GPUaccelerated OP t1_iu4tflp wrote

This makes sense. Scaling horizontally is usually the case. Thank you for commenting!

But I would argue that hardware for inference is actually bought more than one would assume. I have many clients who purchase mini-workstations to put in settings where data processing and inference jobs are done in the same premise. To limit latency and data travel.

1

sabeansauce OP t1_iu45f4w wrote

for training. Essentially I have to choose between one powerful gpu or multiple average ones. But I know that the average ones on their own don't have enough space (because i have one) for the task at hand. I prefer the one gpu but company is asking if a multi-gpu setup of lesser capabilities will also work if used together.

3

hp2304 t1_iu3ixav wrote

Inference: If real time is a requirement then it's necessary to buy high end GPUs to reduce latency other than that it's not worth it.

Training: This loosely depends on how often is a model reiterated in production. Suppose if that period is one year (seems reasonable to me), which means new model will be trained on new data gathered over this duration plus old data. Doing this fast won't make a difference. I would rather use slow GPU even if take days or few weeks. It's not worth it.

A problem to DL models in general is they are only growing in terms of number of parameters. Requiring more VRAM to fit them in single GPU. Huge thanks to model parallelism techniques and ZERO which handles this issue. Otherwise one would have to buy new hardware to train large models. I don't like where AI research is headed. Increasing parameters is not an efficient solution, we need new direction to effectively and practically solve general intelligence. On top of that, models not detecting or misdetecting objects in self driving cars despite huge training datasets is a serious red flag showing we are still far from solving AGI.

3

ShadowStormDrift t1_iu3fkqs wrote

I code up a semantic search engine. I was able to get it down to 3 seconds for one search.
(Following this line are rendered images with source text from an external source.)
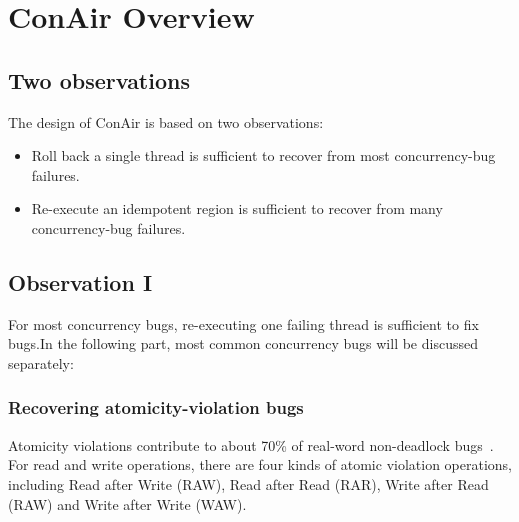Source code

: \section{ConAir Overview}
\label{chp:Overview}
\subsection {Two observations}
The design of ConAir is based on two observations:
\begin{itemize}
\item
Roll back a single thread is sufficient to recover from most concurrency-bug failures.
\item
Re-execute an idempotent region is sufficient to recover from many concurrency-bug failures.
\end{itemize}
\subsection{Observation I}
For most concurrency bugs, re-executing one failing thread is sufficient to fix bugs.In the following part, most common concurrency bugs will be discussed separately:\\
\subsubsection{Recovering atomicity-violation bugs}
Atomicity violations contribute to about 70\% of real-word non-deadlock
bugs~\cite{lu2008learning}. For read and write operations, there are four kinds of atomic violation operations, including Read after Write (RAW), Read after Read (RAR), Write after Read (RAW) and Write after Write (WAW).

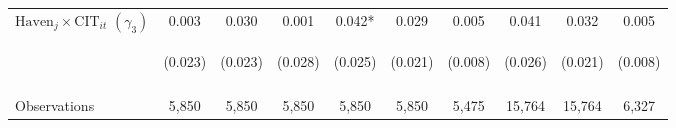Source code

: \begin{center}
\begin{tabular}{lccccccccc}
$\text{Haven}_j\times\text{CIT}_{it}$ $ (\gamma_3)$ & 0.003 & 0.030 & 0.001 & 0.042* & 0.029 & 0.005 & 0.041 & 0.032 & 0.005 \\
 & \begin{footnotesize}(0.023)\end{footnotesize} & \begin{footnotesize}(0.023)\end{footnotesize} & \begin{footnotesize}(0.028)\end{footnotesize} & \begin{footnotesize}(0.025)\end{footnotesize} & \begin{footnotesize}(0.021)\end{footnotesize} & \begin{footnotesize}(0.008)\end{footnotesize} & \begin{footnotesize}(0.026)\end{footnotesize} & \begin{footnotesize}(0.021)\end{footnotesize} & \begin{footnotesize}(0.008)\end{footnotesize} \\
\vspace{4pt} & \begin{footnotesize}\end{footnotesize} & \begin{footnotesize}\end{footnotesize} & \begin{footnotesize}\end{footnotesize} & \begin{footnotesize}\end{footnotesize} & \begin{footnotesize}\end{footnotesize} & \begin{footnotesize}\end{footnotesize} & \begin{footnotesize}\end{footnotesize} & \begin{footnotesize}\end{footnotesize} & \begin{footnotesize}\end{footnotesize} \\
Observations & 5,850 & 5,850 & 5,850 & 5,850 & 5,850 & 5,475 & 15,764 & 15,764 & 6,327 \\

\end{tabular}
\end{center}
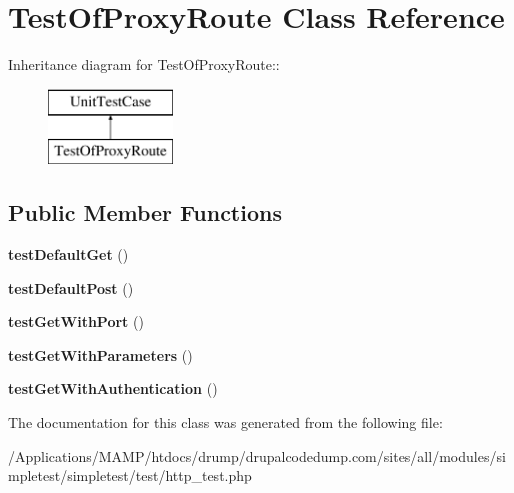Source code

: \hypertarget{class_test_of_proxy_route}{
\section{TestOfProxyRoute Class Reference}
\label{class_test_of_proxy_route}
}
Inheritance diagram for TestOfProxyRoute::\begin{figure}[H]
\begin{center}
\leavevmode
\includegraphics[height=2cm]{class_test_of_proxy_route}
\end{center}
\end{figure}
\subsection*{Public Member Functions}
\begin{DoxyCompactItemize}
\item 
\hypertarget{class_test_of_proxy_route_a4edc57f6679e973e679171a9a72a8a8f}{
{\bfseries testDefaultGet} ()}
\label{class_test_of_proxy_route_a4edc57f6679e973e679171a9a72a8a8f}

\item 
\hypertarget{class_test_of_proxy_route_a04312e670d5cb84da09ea852f9b77f6a}{
{\bfseries testDefaultPost} ()}
\label{class_test_of_proxy_route_a04312e670d5cb84da09ea852f9b77f6a}

\item 
\hypertarget{class_test_of_proxy_route_a4a1edf8fe3dbe8e1f61e1fd40d3bb813}{
{\bfseries testGetWithPort} ()}
\label{class_test_of_proxy_route_a4a1edf8fe3dbe8e1f61e1fd40d3bb813}

\item 
\hypertarget{class_test_of_proxy_route_a7fe425bcda1b26bfc9e44c9a9dd891bf}{
{\bfseries testGetWithParameters} ()}
\label{class_test_of_proxy_route_a7fe425bcda1b26bfc9e44c9a9dd891bf}

\item 
\hypertarget{class_test_of_proxy_route_a368be107731f03d7f959ff59f1399942}{
{\bfseries testGetWithAuthentication} ()}
\label{class_test_of_proxy_route_a368be107731f03d7f959ff59f1399942}

\end{DoxyCompactItemize}


The documentation for this class was generated from the following file:\begin{DoxyCompactItemize}
\item 
/Applications/MAMP/htdocs/drump/drupalcodedump.com/sites/all/modules/simpletest/simpletest/test/http\_\-test.php\end{DoxyCompactItemize}
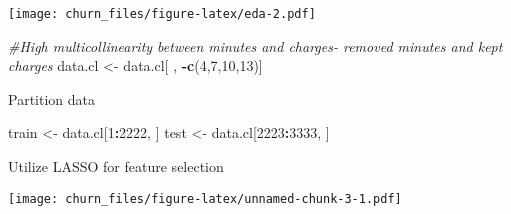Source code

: \documentclass[]{article}
\newenvironment{Shaded}{\begin{snugshade}}{\end{snugshade}}
\newcommand{\KeywordTok}[1]{\textcolor[rgb]{0.13,0.29,0.53}{\textbf{#1}}}
\newcommand{\DataTypeTok}[1]{\textcolor[rgb]{0.13,0.29,0.53}{#1}}
\newcommand{\DecValTok}[1]{\textcolor[rgb]{0.00,0.00,0.81}{#1}}
\newcommand{\StringTok}[1]{\textcolor[rgb]{0.31,0.60,0.02}{#1}}
\newcommand{\CommentTok}[1]{\textcolor[rgb]{0.56,0.35,0.01}{\textit{#1}}}
\newcommand{\OperatorTok}[1]{\textcolor[rgb]{0.81,0.36,0.00}{\textbf{#1}}}
\newcommand{\NormalTok}[1]{#1}
\begin{document}
\texttt{[image: churn\_files/figure-latex/eda-2.pdf]}

\begin{Shaded}
\begin{Highlighting}[]
\CommentTok{#High multicollinearity between minutes and charges- removed minutes and kept charges}
\NormalTok{data.cl <-}\StringTok{ }\NormalTok{data.cl[ , }\OperatorTok{-}\KeywordTok{c}\NormalTok{(}\DecValTok{4}\NormalTok{,}\DecValTok{7}\NormalTok{,}\DecValTok{10}\NormalTok{,}\DecValTok{13}\NormalTok{)]}
\end{Highlighting}
\end{Shaded}

Partition data

\begin{Shaded}
\begin{Highlighting}[]
\NormalTok{train <-}\StringTok{ }\NormalTok{data.cl[}\DecValTok{1}\OperatorTok{:}\DecValTok{2222}\NormalTok{, ]}
\NormalTok{test <-}\StringTok{ }\NormalTok{data.cl[}\DecValTok{2223}\OperatorTok{:}\DecValTok{3333}\NormalTok{, ]}
\end{Highlighting}
\end{Shaded}

Utilize LASSO for feature selection

\begin{Shaded}
\end{Shaded}

\texttt{[image: churn\_files/figure-latex/unnamed-chunk-3-1.pdf]}
\end{document}
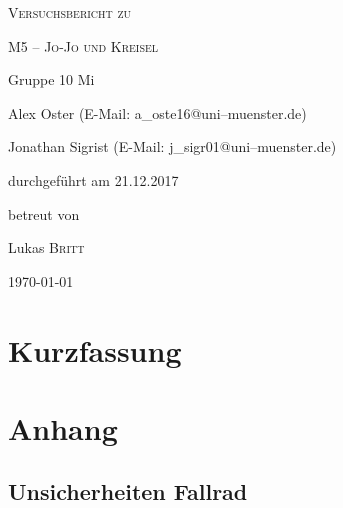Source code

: \documentclass[11pt,a4paper,titlepage, ngerman]{article}
\begin{document}
	\begin{titlepage}
		\centering
		{\scshape\LARGE Versuchsbericht zu \par}
		\vspace{1cm}
		{\scshape\huge M5 -- Jo-Jo und Kreisel\par}
		\vspace{2.5cm}
		{\LARGE Gruppe 10 Mi\par}
		\vspace{0.5cm}
		{\large Alex Oster (E-Mail: a\_oste16@uni--muenster.de) \par}
		{\large Jonathan Sigrist (E-Mail: j\_sigr01@uni--muenster.de) \par}
		\vfill
		durchgeführt am 21.12.2017\par
		betreut von\par
		{\large Lukas \textsc{Britt}} 
		\vfill	
		{\large \today\par}
	\end{titlepage}
	
	\tableofcontents
	
	\newpage
	
	\section{Kurzfassung}
	
			
	\vspace{2cm} 
	
	 
	\newpage
	 
	
	
	\newpage
	
	\section{Anhang} 
		
	
	\subsection{Unsicherheiten Fallrad}
	
\end{document}
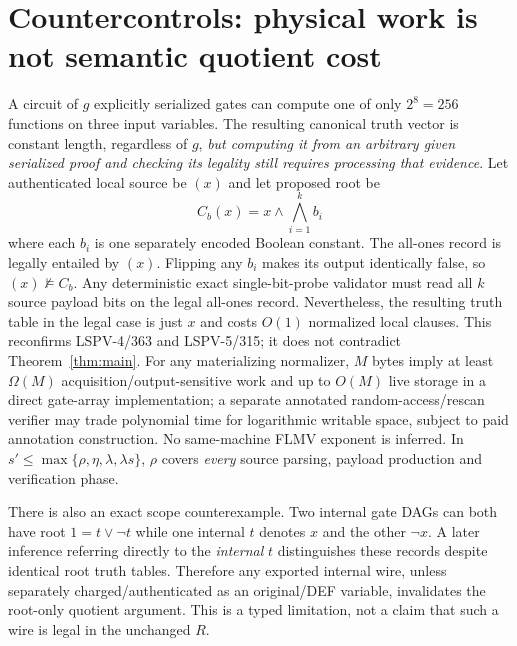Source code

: \documentclass[11pt]{article}
\begin{document}
\section*{Countercontrols: physical work is not semantic quotient cost}
A circuit of $g$ explicitly serialized gates can compute one of only $2^8=256$ functions on three input variables. The resulting canonical truth vector is constant length, regardless of $g$, \emph{but computing it from an arbitrary given serialized proof and checking its legality still requires processing that evidence}. Let authenticated local source be $(x)$ and let proposed root be
\[
C_b(x)=x\wedge\bigwedge_{i=1}^{k}b_i
\]
where each $b_i$ is one separately encoded Boolean constant. The all-ones record is legally entailed by $(x)$. Flipping any $b_i$ makes its output identically false, so $(x)\not\models C_b$. Any deterministic exact single-bit-probe validator must read all $k$ source payload bits on the legal all-ones record. Nevertheless, the resulting truth table in the legal case is just $x$ and costs $O(1)$ normalized local clauses. This reconfirms LSPV-4/363 and LSPV-5/315; it does not contradict Theorem~\ref{thm:main}. For any materializing normalizer, $M$ bytes imply at least $\Omega(M)$ acquisition/output-sensitive work and up to $O(M)$ live storage in a direct gate-array implementation; a separate annotated random-access/rescan verifier may trade polynomial time for logarithmic writable space, subject to paid annotation construction. No same-machine FLMV exponent is inferred. In $s'\le\max\{\rho,\eta,\lambda,\lambda s\}$, $\rho$ covers \emph{every} source parsing, payload production and verification phase.

There is also an exact scope counterexample. Two internal gate DAGs can both have root $1=t\vee\neg t$ while one internal $t$ denotes $x$ and the other $\neg x$. A later inference referring directly to the \emph{internal} $t$ distinguishes these records despite identical root truth tables. Therefore any exported internal wire, unless separately charged/authenticated as an original/DEF variable, invalidates the root-only quotient argument. This is a typed limitation, not a claim that such a wire is legal in the unchanged $R$.
\end{document}
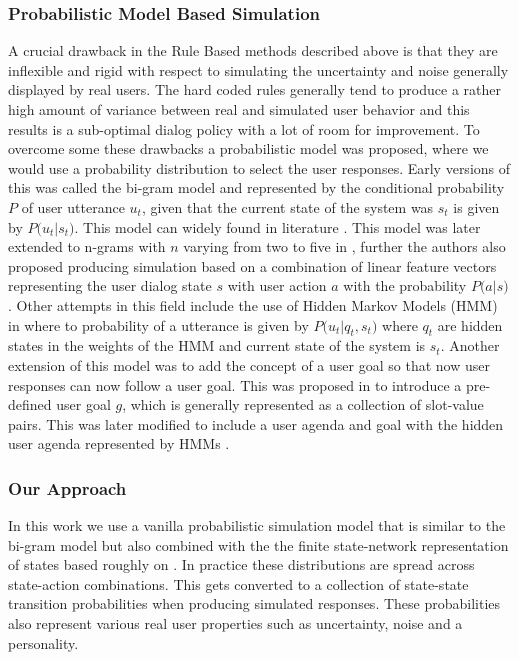 \documentclass[14pt]{extarticle}
\numberwithin{equation}{section}
\begin{document}
	\subsubsection{Probabilistic Model Based Simulation}	
	A crucial drawback in the Rule Based methods described above is that they are inflexible and rigid with respect to simulating the uncertainty and noise generally displayed by real users. The hard coded rules generally tend to produce a rather high amount of variance between real and simulated user behavior and this results is a sub-optimal dialog policy with a lot of room for improvement. To overcome some these drawbacks a probabilistic model was proposed, where we would use a probability distribution to select the user responses. Early versions of this was called the bi-gram model and represented by the conditional probability $P$ of user utterance $u_t$, given that the current state of the system was $s_t$ is given by $P\big(u_t|s_t\big)$. This model can widely found in literature \cite{Cuayhuitl2006LearningMD}\cite{levin_mdp}\cite{4430164}. This model was later extended to n-grams with $n$ varying from two to five in \cite{Georgila2006UserSF}, further the authors also proposed producing simulation based on a combination of linear feature vectors representing the user dialog state $s$ with user action $a$ with the probability $P\big(a|s\big)$. Other attempts in this field include the use of Hidden Markov Models (HMM) in \cite{Cuayhuitl2005HumancomputerDS} where to probability of a utterance is given by $P\big(u_t|q_t,s_t\big)$ where $q_t$ are hidden states in the weights of the HMM and current state of the system is $s_t$. Another extension of this model was to add the concept of a user goal so that now user responses can now follow a user goal. This was proposed in \cite{Scheffler_sim} to introduce a pre-defined user goal $g$, which is generally represented as a collection of slot-value pairs. This was later modified to include a user agenda and goal with the hidden user agenda represented by HMMs \cite{Schatzmann2007StatisticalUS}.
	\subsubsection{Our Approach}
	In this work we use a vanilla probabilistic simulation model that is similar to the bi-gram model but also combined with the the finite state-network representation of states based roughly on \cite{Scheffler_sim}. In practice these distributions are spread across state-action combinations. This gets converted to a collection of state-state transition probabilities when producing simulated responses. These probabilities also represent various real user properties such as uncertainty, noise and a personality.
\end{document}
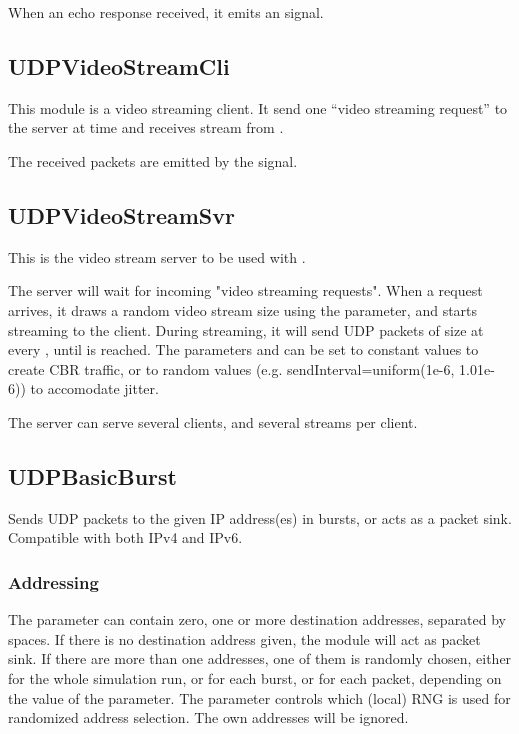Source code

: When an echo response received, it emits an  signal.

\subsection{UDPVideoStreamCli}

This module is a video streaming client. It send one ``video streaming request'' to
the server at time  and receives stream from .

The received packets are emitted by the  signal.

\subsection{UDPVideoStreamSvr}

This is the video stream server to be used with .

The server will wait for incoming "video streaming requests".
When a request arrives, it draws a random video stream size
using the  parameter, and starts streaming to the client.
During streaming, it will send UDP packets of size  at every
, until  is reached. The parameters 
and  can be set to constant values to create CBR traffic,
or to random values (e.g. sendInterval=uniform(1e-6, 1.01e-6)) to
accomodate jitter.

The server can serve several clients, and several streams per client.


\subsection{UDPBasicBurst}

Sends UDP packets to the given IP address(es) in bursts, or acts as a
packet sink. Compatible with both IPv4 and IPv6.

\subsubsection*{Addressing}

The  parameter can contain zero, one or more destination
addresses, separated by spaces. If there is no destination address given,
the module will act as packet sink. If there are more than one addresses,
one of them is randomly chosen, either for the whole simulation run,
or for each burst, or for each packet, depending on the value of the
 parameter. The  parameter controls which
(local) RNG is used for randomized address selection.
The own addresses will be ignored.
 
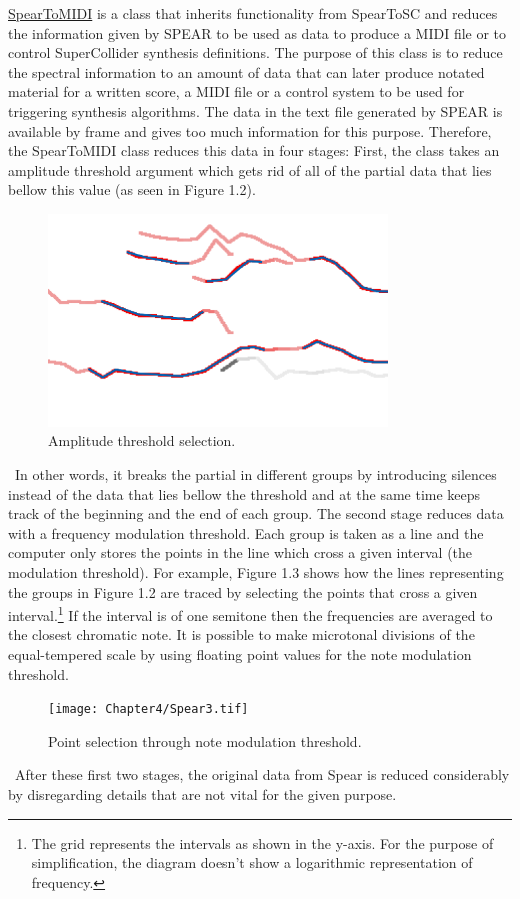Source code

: \href{http://github.com/freuben/FedeLib/blob/master/SpearToSC/SpearToMIDI.sc}{SpearToMIDI} is a class that inherits functionality from SpearToSC and reduces the information given by SPEAR to be used as data to produce a MIDI file or to control SuperCollider synthesis definitions. The purpose of this class is to reduce the spectral information to an amount of data that can later produce notated material for a written score, a MIDI file or a control system to be used for triggering synthesis algorithms. The data in the text file generated by SPEAR is available by frame and gives too much information for this purpose. Therefore, the SpearToMIDI class reduces this data in four stages: First, the class takes an amplitude threshold argument which gets rid of all of the partial data that lies bellow this value (as seen in Figure 1.2).
\begin{figure}[htbp] %
   \centering
   \includegraphics[width=9cm]{Chapter4/Spear2.tif} %
   \caption{Amplitude threshold selection.}
   \label{fig:example}
\end{figure}\
In other words, it breaks the partial in different groups by introducing silences instead of the data that lies bellow the threshold and at the same time keeps track of the beginning and the end of each group. The second stage reduces data with a frequency modulation threshold. Each group is taken as a line and the computer only stores the points in the line which cross a given interval (the modulation threshold). For example, Figure 1.3 shows how the lines representing the groups in Figure 1.2 are traced by selecting the points that cross a given interval.\footnote{The grid represents the intervals as shown in the y-axis. For the purpose of simplification, the diagram doesn't show a logarithmic representation of frequency.} If the interval is of one semitone then the frequencies are averaged to the closest chromatic note. It is possible to make microtonal divisions of the equal-tempered scale by using floating point values for the note modulation threshold.
\begin{figure}[htbp] %
   \centering
   \texttt{[image: Chapter4/Spear3.tif]} %
   \caption{Point selection through note modulation threshold.}
   \label{fig:example}
\end{figure}\
After these first two stages, the original data from Spear is reduced considerably by disregarding details that are not vital for the given purpose. 

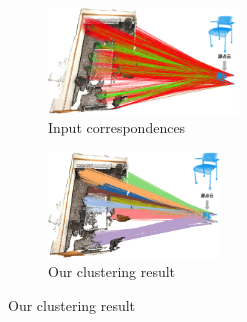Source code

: \begin{figure}[ht]
        \centering
        \begin{subfigure}{0.41\textwidth}
            \centering
            \includegraphics[height=2.8cm]{images/scan2cad-cad-input-corrs.png}
              \caption{Input correspondences}
              \label{fig:scan2cad_cad-input-corrs}
          \end{subfigure}
          \begin{subfigure}{0.41\textwidth}
            \centering
            \includegraphics[height=2.8cm]{images/scan2cad-cad-cluster-corrs.png}
              \caption{Our clustering result}
              \label{fig:scan2cad_cad-cluster-corrs}
          \end{subfigure}
    

\end{figure}
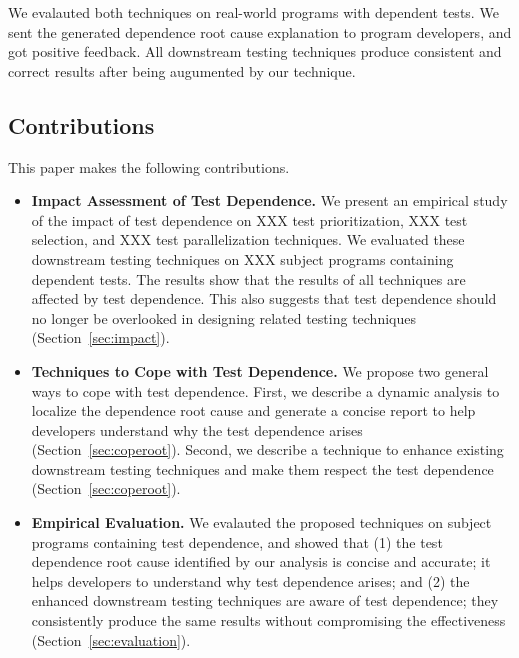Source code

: We evalauted both techniques on real-world programs with dependent
tests. We sent the generated dependence root cause explanation
to program developers, and got positive feedback. All downstream
testing techniques produce consistent and correct results
after being augumented by our technique.

\subsection{Contributions}

This paper makes the following contributions.

\begin{itemize}

\item \textbf{Impact Assessment of Test Dependence.}
We present an empirical study of the impact of test dependence
on XXX test prioritization, XXX test selection, and XXX
test parallelization techniques. We evaluated these downstream
testing techniques on XXX subject programs containing
dependent tests. The results show that the results of
all techniques are affected by test dependence. This also
suggests that test dependence should no longer be overlooked
in designing related testing techniques (Section~\ref{sec:impact}).

\item \textbf{Techniques to Cope with Test Dependence.}
We propose two general ways to cope with test dependence.
First, we describe a dynamic analysis to localize the dependence
root cause and generate a concise report to help developers
understand why the test dependence arises (Section~\ref{sec:coperoot}).
Second, we describe a technique to enhance existing downstream
testing techniques and make them respect the test dependence
(Section~\ref{sec:coperoot}). 

\item \textbf{Empirical Evaluation.} We evalauted the proposed
techniques on subject programs containing test dependence, and
showed that (1) the test dependence root cause identified by
our analysis is concise and accurate; it helps developers
to understand why test dependence arises; and (2) the enhanced
downstream testing techniques are aware of test dependence;
they consistently produce the same results without compromising
the effectiveness (Section~\ref{sec:evaluation}).

\end{itemize}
That's blazingly fast by my standard (used to take 45 minutes) that still haunts my dreams. If 10 people use the site simultaneously that's 30 seconds before number 10 gets his results back. Which is unacceptable.

So yes. I do care if I can get that done quicker.

3

sckuzzle t1_iu2aa7o wrote

We use models to control things in real-time. We need to be able to predict what is going to happen in 5 or 15 minutes and proactively take actions NOW. If it takes 5 minutes to predict what is going to happen 5 minutes in the future, the model is useless.

So yes. We care about speed. The faster it runs the more we can include in the model (making it more accurate).

13